>>>
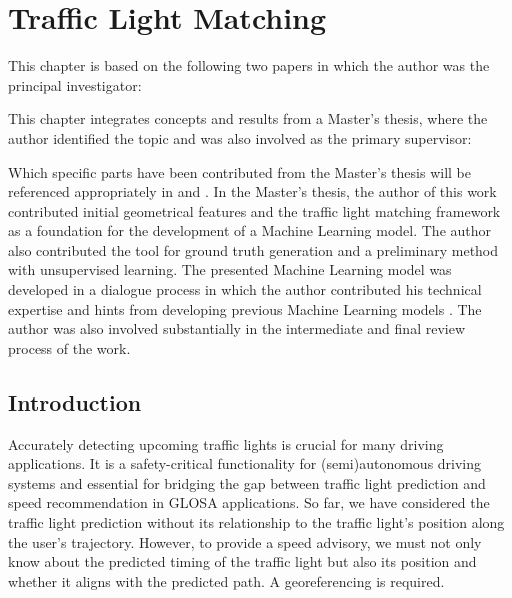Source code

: \chapter{Traffic Light Matching}\label{ch:matching}

\begin{Summary}
This chapter is based on the following two papers in which the author was the principal investigator: 

\cite{matthes2022matching} 

\cite{matthes2023geo} 

This chapter integrates concepts and results from a Master's thesis, where the author identified the topic and was also involved as the primary supervisor:

\cite{jeschor_2022} 

Which specific parts have been contributed from the Master's thesis will be referenced appropriately in  and . In the Master's thesis, the author of this work contributed initial geometrical features and the traffic light matching framework as a foundation for the development of a Machine Learning model. The author also contributed the tool for ground truth generation and a preliminary method with unsupervised learning. The presented Machine Learning model was developed in a dialogue process in which the author contributed his technical expertise and hints from developing previous Machine Learning models \cite{matthes2022selecting}. The author was also involved substantially in the intermediate and final review process of the work.
\end{Summary}

\section{Introduction}

Accurately detecting upcoming traffic lights is crucial for many driving applications. It is a safety-critical functionality for (semi)autonomous driving systems and essential for bridging the gap between traffic light prediction and speed recommendation in GLOSA applications. So far, we have considered the traffic light prediction without its relationship to the traffic light's position along the user's trajectory. However, to provide a speed advisory, we must not only know about the predicted timing of the traffic light but also its position and whether it aligns with the predicted path. A georeferencing is required.

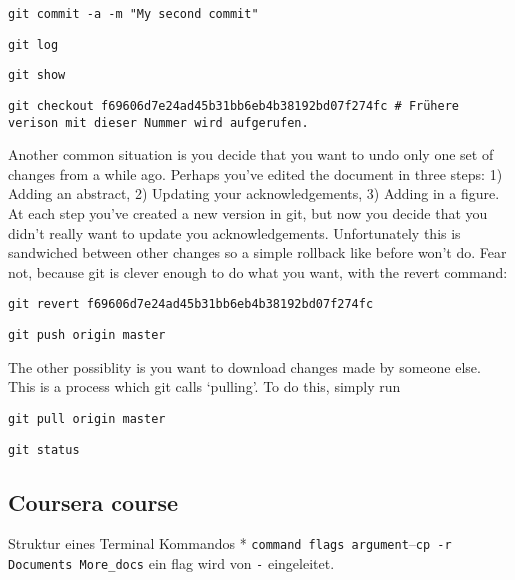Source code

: \documentclass[]{article}
\begin{document}
\begin{verbatim}
git commit -a -m "My second commit"
\end{verbatim}

\begin{verbatim}
git log
\end{verbatim}

\begin{verbatim}
git show
\end{verbatim}

\begin{verbatim}
git checkout f69606d7e24ad45b31bb6eb4b38192bd07f274fc # Frühere verison mit dieser Nummer wird aufgerufen.
\end{verbatim}

Another common situation is you decide that you want to undo only one
set of changes from a while ago. Perhaps you've edited the document in
three steps: 1) Adding an abstract, 2) Updating your acknowledgements,
3) Adding in a figure. At each step you've created a new version in git,
but now you decide that you didn't really want to update you
acknowledgements. Unfortunately this is sandwiched between other changes
so a simple rollback like before won't do. Fear not, because git is
clever enough to do what you want, with the revert command:

\begin{verbatim}
git revert f69606d7e24ad45b31bb6eb4b38192bd07f274fc
\end{verbatim}

\begin{verbatim}
git push origin master
\end{verbatim}

The other possiblity is you want to download changes made by someone
else. This is a process which git calls `pulling'. To do this, simply
run

\begin{verbatim}
git pull origin master
\end{verbatim}

\begin{verbatim}
git status
\end{verbatim}

\subsection{Coursera course}\label{coursera-course}

Struktur eines Terminal Kommandos *
\texttt{command flags argument}--\texttt{cp -r Documents More\_docs} ein
flag wird von \texttt{-} eingeleitet.
\end{document}
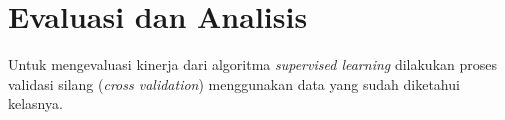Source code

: %
%
%
%

\section{Evaluasi dan Analisis}

Untuk mengevaluasi kinerja dari algoritma \textit{supervised learning} dilakukan proses validasi silang (\textit{cross validation}) menggunakan data yang sudah diketahui kelasnya.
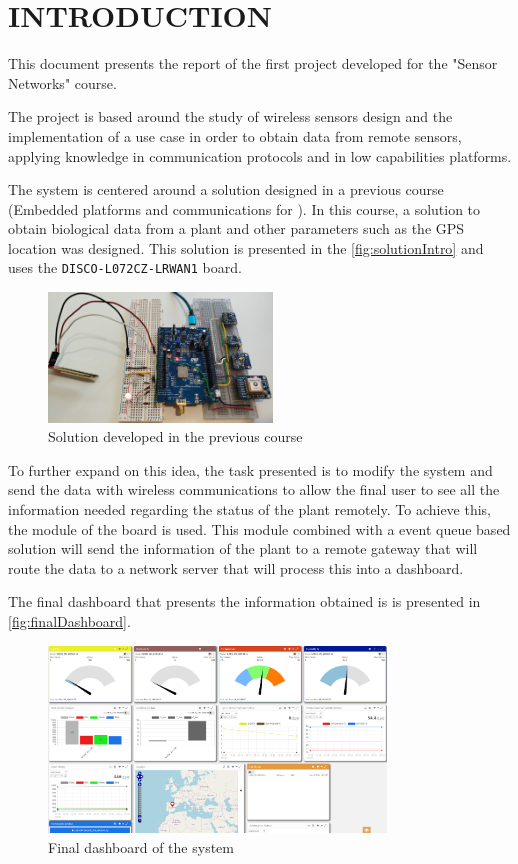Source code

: \section{INTRODUCTION}

This document presents the report of the first project developed for the "Sensor Networks" course.

The project is based around the study of wireless sensors design and the implementation of a use case in order to obtain data from remote sensors, applying knowledge in communication protocols and in low capabilities platforms.

The system is centered around a solution designed in a previous course (Embedded platforms and communications for ). In this course, a solution to obtain biological data from a plant and other parameters such as the 
GPS location was designed\cite{RyvenKappaEPCIoT_Final_Project}. This solution is presented in the \autoref{fig:solutionIntro} and uses the \texttt{DISCO-L072CZ-LRWAN1} board.
\begin{figure}[H]
    \centering
    \includegraphics[width=0.53\textwidth]{images/1/sistema.png}
    \caption{Solution developed in the previous course}
    \label{fig:solutionIntro}
\end{figure}

To further expand on this idea, the task presented is to modify the system and send the data with wireless communications to allow the final user to see all the information needed regarding the status of the plant 
remotely. To achieve this, the  module of the board is used. This module combined with a event queue based solution will send the information of the plant to 
a remote gateway that will route the data to a network server that will process this into a dashboard.

The final dashboard that presents the information obtained is is presented in \autoref{fig:finalDashboard}.
\begin{figure}[H]
    \centering
    \includegraphics[width=0.8\textwidth]{images/1/FinalDashboard.png}
    \caption{Final dashboard of the system}
    \label{fig:finalDashboard}
\end{figure}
<<<
Each line of the listing must be restated word for word, and the pictures left out.

Source code

: \chapter{Traffic Light Matching}\label{ch:matching}

\begin{Summary}
This chapter is based on the following two papers in which the author was the principal investigator: 

\cite{matthes2022matching} 

\cite{matthes2023geo} 

This chapter integrates concepts and results from a Master's thesis, where the author identified the topic and was also involved as the primary supervisor:

\cite{jeschor_2022} 

Which specific parts have been contributed from the Master's thesis will be referenced appropriately in  and . In the Master's thesis, the author of this work contributed initial geometrical features and the traffic light matching framework as a foundation for the development of a Machine Learning model. The author also contributed the tool for ground truth generation and a preliminary method with unsupervised learning. The presented Machine Learning model was developed in a dialogue process in which the author contributed his technical expertise and hints from developing previous Machine Learning models \cite{matthes2022selecting}. The author was also involved substantially in the intermediate and final review process of the work.
\end{Summary}

\section{Introduction}

Accurately detecting upcoming traffic lights is crucial for many driving applications. It is a safety-critical functionality for (semi)autonomous driving systems and essential for bridging the gap between traffic light prediction and speed recommendation in GLOSA applications. So far, we have considered the traffic light prediction without its relationship to the traffic light's position along the user's trajectory. However, to provide a speed advisory, we must not only know about the predicted timing of the traffic light but also its position and whether it aligns with the predicted path. A georeferencing is required.

Source code

: \documentclass[]{article}
\begin{document}
\begin{verbatim}
git commit -a -m "My second commit"
\end{verbatim}

\begin{verbatim}
git log
\end{verbatim}

\begin{verbatim}
git show
\end{verbatim}

\begin{verbatim}
git checkout f69606d7e24ad45b31bb6eb4b38192bd07f274fc # Frühere verison mit dieser Nummer wird aufgerufen.
\end{verbatim}

Another common situation is you decide that you want to undo only one
set of changes from a while ago. Perhaps you've edited the document in
three steps: 1) Adding an abstract, 2) Updating your acknowledgements,
3) Adding in a figure. At each step you've created a new version in git,
but now you decide that you didn't really want to update you
acknowledgements. Unfortunately this is sandwiched between other changes
so a simple rollback like before won't do. Fear not, because git is
clever enough to do what you want, with the revert command:

\begin{verbatim}
git revert f69606d7e24ad45b31bb6eb4b38192bd07f274fc
\end{verbatim}

\begin{verbatim}
git push origin master
\end{verbatim}

The other possiblity is you want to download changes made by someone
else. This is a process which git calls `pulling'. To do this, simply
run

\begin{verbatim}
git pull origin master
\end{verbatim}

\begin{verbatim}
git status
\end{verbatim}

\subsection{Coursera course}\label{coursera-course}

Struktur eines Terminal Kommandos *
\texttt{command flags argument}--\texttt{cp -r Documents More\_docs} ein
flag wird von \texttt{-} eingeleitet.
\end{document}
Source code

: %
%
%
%

\section{Evaluasi dan Analisis}

Untuk mengevaluasi kinerja dari algoritma \textit{supervised learning} dilakukan proses validasi silang (\textit{cross validation}) menggunakan data yang sudah diketahui kelasnya.
Source code

: \section{INTRODUCTION}

This document presents the report of the first project developed for the "Sensor Networks" course.

The project is based around the study of wireless sensors design and the implementation of a use case in order to obtain data from remote sensors, applying knowledge in communication protocols and in low capabilities platforms.

The system is centered around a solution designed in a previous course (Embedded platforms and communications for ). In this course, a solution to obtain biological data from a plant and other parameters such as the 
GPS location was designed\cite{RyvenKappaEPCIoT_Final_Project}. This solution is presented in the \autoref{fig:solutionIntro} and uses the \texttt{DISCO-L072CZ-LRWAN1} board.
\begin{figure}[H]
    \centering
    \includegraphics[width=0.53\textwidth]{images/1/sistema.png}
    \caption{Solution developed in the previous course}
    \label{fig:solutionIntro}
\end{figure}

To further expand on this idea, the task presented is to modify the system and send the data with wireless communications to allow the final user to see all the information needed regarding the status of the plant 
remotely. To achieve this, the  module of the board is used. This module combined with a event queue based solution will send the information of the plant to 
a remote gateway that will route the data to a network server that will process this into a dashboard.

The final dashboard that presents the information obtained is is presented in \autoref{fig:finalDashboard}.
\begin{figure}[H]
    \centering
    \includegraphics[width=0.8\textwidth]{images/1/FinalDashboard.png}
    \caption{Final dashboard of the system}
    \label{fig:finalDashboard}
\end{figure}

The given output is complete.